I can't afford to fill the valley with grafted trees and besides I've noticed that the valley is full of microclimates and I don't know which variety of which fruit will do well where. So I'm thinking of this as a strategy - just plant mostly rootstocks throughout the valley and then graft different varieties onto the rootstocks and see which work best. Perhaps I can try several varieties on one rootstock and them remove the least useful.
I'm new to this and I haven't seen this strategy mentioned anywhere so I'm wondering if there's something perhaps obvious to experienced people that I'm missing with this plan.
John, I think is a great idea. I recently bought 400 antonovka seeds to do basically the same thing. I also take lots of cuttings from trees. Between seeds, cuttings, and transplants, you can create a great number of trees for next to know money. Best of luck to you.
I bought a ton of grafted trees that died by the root stocks survived. I've tried grafting onto them several times but it is HARD. Maybe it's me. My husband says it's because I suck at grafting. But yeah, I think grafting root stock in a greenhouse controlled environment is probably a thousand times easier than trying to graft something out on the plains. I speak as a plains dweller myself.
I'm not super experienced with grafting or picking out trees either (it's on the to-do list) and you might have already considered this but different varieties of rootstock are also going to be more/less suited to the different microclimates.
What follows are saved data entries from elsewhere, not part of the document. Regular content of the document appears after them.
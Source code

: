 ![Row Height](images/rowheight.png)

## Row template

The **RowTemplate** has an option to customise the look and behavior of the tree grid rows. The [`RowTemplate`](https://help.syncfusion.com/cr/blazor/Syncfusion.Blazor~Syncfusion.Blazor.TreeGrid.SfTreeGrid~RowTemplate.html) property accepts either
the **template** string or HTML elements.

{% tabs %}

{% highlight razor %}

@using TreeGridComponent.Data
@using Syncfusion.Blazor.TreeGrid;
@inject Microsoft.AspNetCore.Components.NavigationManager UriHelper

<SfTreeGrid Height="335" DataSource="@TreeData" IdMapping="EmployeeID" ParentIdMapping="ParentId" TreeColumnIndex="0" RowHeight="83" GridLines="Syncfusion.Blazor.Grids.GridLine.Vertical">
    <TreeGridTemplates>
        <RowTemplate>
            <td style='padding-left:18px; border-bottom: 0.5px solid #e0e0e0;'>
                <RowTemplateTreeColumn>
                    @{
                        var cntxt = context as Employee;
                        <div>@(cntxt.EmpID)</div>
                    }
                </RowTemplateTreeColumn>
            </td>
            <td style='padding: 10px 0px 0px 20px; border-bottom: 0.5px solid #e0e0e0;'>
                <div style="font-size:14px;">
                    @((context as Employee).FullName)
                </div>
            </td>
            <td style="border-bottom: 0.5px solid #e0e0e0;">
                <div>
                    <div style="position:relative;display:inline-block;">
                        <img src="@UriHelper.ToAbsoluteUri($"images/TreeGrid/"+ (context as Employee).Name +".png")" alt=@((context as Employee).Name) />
I've been looking at rootstock options recently and there are rootstocks that are more/less drought resistant, or tolerant to swampy areas, etc.
I hope if you decide to go through with this project that you post what you find out!
☙ use it up, wear it out, make it do, do without ❧
posted 1 month ago
Maybe the problem with grafting it on the prairie was wind? Here, it is not a windy place and this enclosed valley is really sheltered.
I'll certainly try a variety of rootstocks.
There are hawthorns dotted about that I've read you can graft pears onto. I'll give that a shot. I have a couple of varieties of pears and some Asian pears I grew from seed.
You may have just won ten million dollars! Or, maybe a tiny ad.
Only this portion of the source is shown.